And how do you know it is God who put that idea into your head?
When I was twelve or so (1948) I remember coming forward during an altar call at a revival in the Baptist church, responding to a call to “give my life to fulltime Christian service.”
“Louie Crew, Jr.,” a prominent member of the congregations whispered to me in the line-up for congratulations afterward, “are you sure God is calling you, or is it your way of competing with your father?”
Might that be what young Samuel is doing? Is he unconsciously imagining and then reporting God’s call so that Eli will respect him not just as Eli’s servant but as God’s elect, as God’s prophet-in-waiting?
When I was a freshman at Baylor University, the pastor at First Baptist Church in Waco told us of a freshman ministerial student who was flunking every course and came to him for counsel. The student was working hard in the classes, but clearly did not have the skills to do university work.
“How do you know that you are called to preach?” the pastor asked him.
“I was plowing in the fields one day and suddenly was blinded by the sun and fell to the ground in a great sweat. When I squinted to try to see, the heavens were bright with a cloud formation that clearly spelled, ‘C.T.P.’ I knew that I was Called To Preach,” the young man explained.
“Might you have misread the sign?” his pastor asked him. Maybe God was telling you, “Called to plow”? That can be a calling too, he counseled.
My own father made no effort to disallow my call to full-time Christian service, and manifested a new respect. From as early as I can remember, he and my mother had treated me as their son “only on loan.” They stressed that God is my father, and they were careful to try to see what God might be saying through me and to sort that out from what was my ordinary behavior.
“Son,” my father counseled on our next fishing trip to the nearby mountains, “I offer you one small test to use on your own to determine that you have heard correctly. If you ever think God is calling you to an equatorial country, you will know that you are being deceived. God is not a sadist: God will not call a person with super-sensitive complexion like ours to work in a climate where we will blister fiercely in 15 minutes." Even devout Baptists can love God with their minds.
In the Episcopal Church, the Commission on Ministry frequently asks candidates for priesthood to explain their call. While on our Standing Committee for eight years, I sat in on the COM’s meetings with would-be postulants and candidates. While there were no ‘right answers’ to “Explain your call to ministry,” clearly there were answers that seemed red flags to some members of the committee. For example, if the person responded describing all of the service she or he could do for God if made a priest, typically someone would ask, “But can’t you do those as a lay person?
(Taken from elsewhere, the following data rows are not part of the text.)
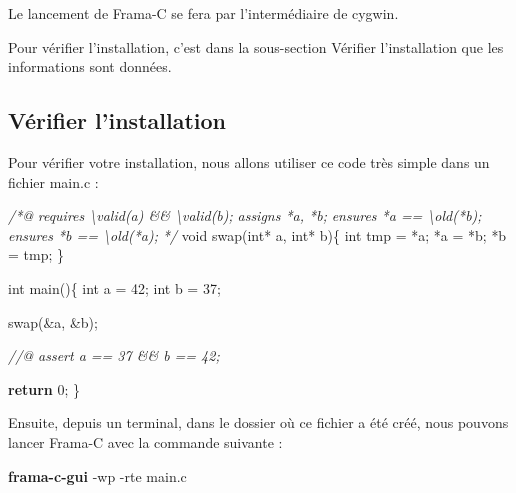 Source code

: \documentclass[12pt,francais,]{scrbook}
\newenvironment{Shaded}{}{}
\newcommand{\KeywordTok}[1]{\textcolor[rgb]{0.00,0.44,0.13}{\textbf{{#1}}}}
\newcommand{\DataTypeTok}[1]{\textcolor[rgb]{0.56,0.13,0.00}{{#1}}}
\newcommand{\DecValTok}[1]{\textcolor[rgb]{0.25,0.63,0.44}{{#1}}}
\newcommand{\CommentTok}[1]{\textcolor[rgb]{0.38,0.63,0.69}{\textit{{#1}}}}
\newcommand{\NormalTok}[1]{{#1}}
\begin{document}
Le lancement de Frama-C se fera par l'intermédiaire de cygwin.

Pour vérifier l'installation, c'est dans la sous-section \og{}Vérifier
l'installation\fg{} que les informations sont données.

\subsection{Vérifier l'installation}\label{vuxe9rifier-linstallation}

Pour vérifier votre installation, nous allons utiliser ce code très
simple dans un fichier \og{}main.c\fg{} :

\begin{footnotesize}\begin{Shaded}
\begin{Highlighting}[]
\CommentTok{/*@}
\CommentTok{  requires \textbackslash{}valid(a) && \textbackslash{}valid(b);}
\CommentTok{  assigns *a, *b;}
\CommentTok{  ensures *a == \textbackslash{}old(*b);}
\CommentTok{  ensures *b == \textbackslash{}old(*a);}
\CommentTok{*/}
\DataTypeTok{void} \NormalTok{swap(}\DataTypeTok{int}\NormalTok{* a, }\DataTypeTok{int}\NormalTok{* b)\{}
  \DataTypeTok{int} \NormalTok{tmp = *a;}
  \NormalTok{*a = *b;}
  \NormalTok{*b = tmp;}
\NormalTok{\}}

\DataTypeTok{int} \NormalTok{main()\{}
  \DataTypeTok{int} \NormalTok{a = }\DecValTok{42}\NormalTok{;}
  \DataTypeTok{int} \NormalTok{b = }\DecValTok{37}\NormalTok{;}

  \NormalTok{swap(&a, &b);}

  \CommentTok{//@ assert a == 37 && b == 42;}

  \KeywordTok{return} \DecValTok{0}\NormalTok{;}
\NormalTok{\}}
\end{Highlighting}
\end{Shaded}\end{footnotesize}

Ensuite, depuis un terminal, dans le dossier où ce fichier a été créé,
nous pouvons lancer Frama-C avec la commande suivante :

\begin{footnotesize}\begin{Shaded}
\begin{Highlighting}[]
\KeywordTok{frama-c-gui} \NormalTok{-wp -rte main.c}
\end{Highlighting}
\end{Shaded}\end{footnotesize}
\end{document}
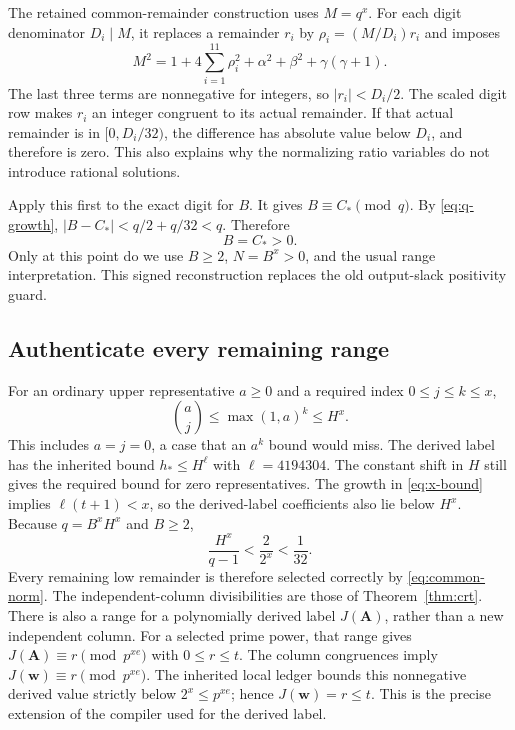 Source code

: \documentclass[11pt]{article}
\theoremstyle{definition}
\begin{document}
The retained common-remainder construction uses $M=q^x$. For each
digit denominator $D_i\mid M$, it replaces a remainder $r_i$ by
$\rho_i=(M/D_i)r_i$ and imposes
\begin{equation}\label{eq:common-norm}
 M^2=1+4\sum_{i=1}^{11}\rho_i^2+\alpha^2+\beta^2+\gamma(\gamma+1).
\end{equation}
The last three terms are nonnegative for integers, so $|r_i|<D_i/2$.
The scaled digit row makes $r_i$ an integer congruent to its actual
remainder. If that actual remainder is in $[0,D_i/32)$, the difference
has absolute value below $D_i$, and therefore is zero. This also explains
why the normalizing ratio variables do not introduce rational solutions.

Apply this first to the exact digit for $B$. It gives
$B\equiv C_*\pmod q$. By \eqref{eq:q-growth},
$|B-C_*|<q/2+q/32<q$. Therefore
\[
                         B=C_*>0.
\]
Only at this point do we use $B\ge2$, $N=B^x>0$, and the usual range
interpretation. This signed reconstruction replaces the old output-slack
positivity guard.

\subsection{Authenticate every remaining range}

For an ordinary upper representative $a\ge0$ and a required index
$0\le j\le k\le x$,
\[
 \binom aj\le\max(1,a)^k\le H^x.
\]
This includes $a=j=0$, a case that an $a^k$ bound would miss. The
derived label has the inherited bound $h_*\le H^{\ell}$ with
$\ell=4194304$. The constant shift in $H$ still gives the required
bound for zero representatives. The growth in \eqref{eq:x-bound}
implies $\ell(t+1)<x$, so the derived-label coefficients also lie below
$H^x$. Because $q=B^xH^x$ and $B\ge2$,
\[
                  \frac{H^x}{q-1}<\frac2{2^x}<\frac1{32}.
\]
Every remaining low remainder is therefore selected correctly by
\eqref{eq:common-norm}. The independent-column divisibilities are those
of Theorem~\ref{thm:crt}. There is also a range for a polynomially derived
label $J(\boldsymbol A)$, rather than a new independent column.
For a selected prime power, that range gives
$J(\boldsymbol A)\equiv r\pmod{p^{xe}}$ with $0\le r\le t$.
The column congruences imply
$J(\boldsymbol w)\equiv r\pmod{p^{xe}}$.
The inherited local ledger bounds this nonnegative derived value strictly
below $2^x\le p^{xe}$; hence $J(\boldsymbol w)=r\le t$.
This is the precise extension of the compiler used for the derived label.
\end{document}
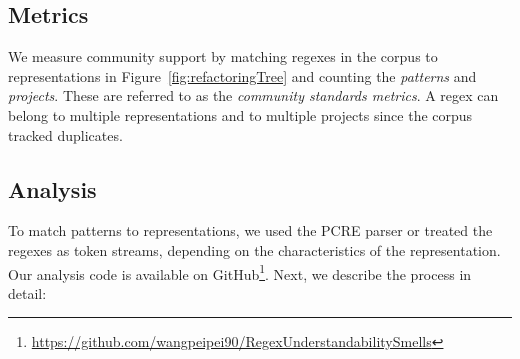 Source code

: \subsection{Metrics}
\label{sec:communitymetric}
We measure community support by matching regexes in the corpus to representations in Figure~\ref{fig:refactoringTree} and counting the \emph{patterns} and \emph{projects}. These are referred to as the \emph{community standards metrics}.
A regex can belong to multiple representations and to multiple projects since the corpus tracked duplicates.

%
%






\subsection{Analysis}
\label{communityanalysis}
To match patterns to representations, we used the PCRE parser or treated the regexes as token streams, depending on the characteristics of the representation. Our analysis code is available on GitHub\footnote{\url{https://github.com/wangpeipei90/RegexUnderstandabilitySmells}}.
Next, we describe the process in detail:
Might God be calling you into greater intensity in your lay ministry?"
If the person said, “But I cannot consecrate the sacraments unless I am a priest,” often a member of the COM would then ask, “But you can do lay Eucharistic ministry. Might you be seeking priesthood so that you can ‘play church’ or prove yourself better than the laity, or prove yourself to be as good as, or better than someone else close to you?”
I am grateful that COMs respect candidates enough to put to them hard questions.
I do not personally have the gift of discerning whether someone else is called. When one candidate came before the COM, I said to myself, “This person likes playing church. She is in a mid-life crisis and would like to quit teaching school and have a new career. She won’t likely survive priesthood in the real world of tough spiritual questions.” When the Standing Committee voted on her candidacy, I am glad that I voted with the majority to approve, despite my grave reservations.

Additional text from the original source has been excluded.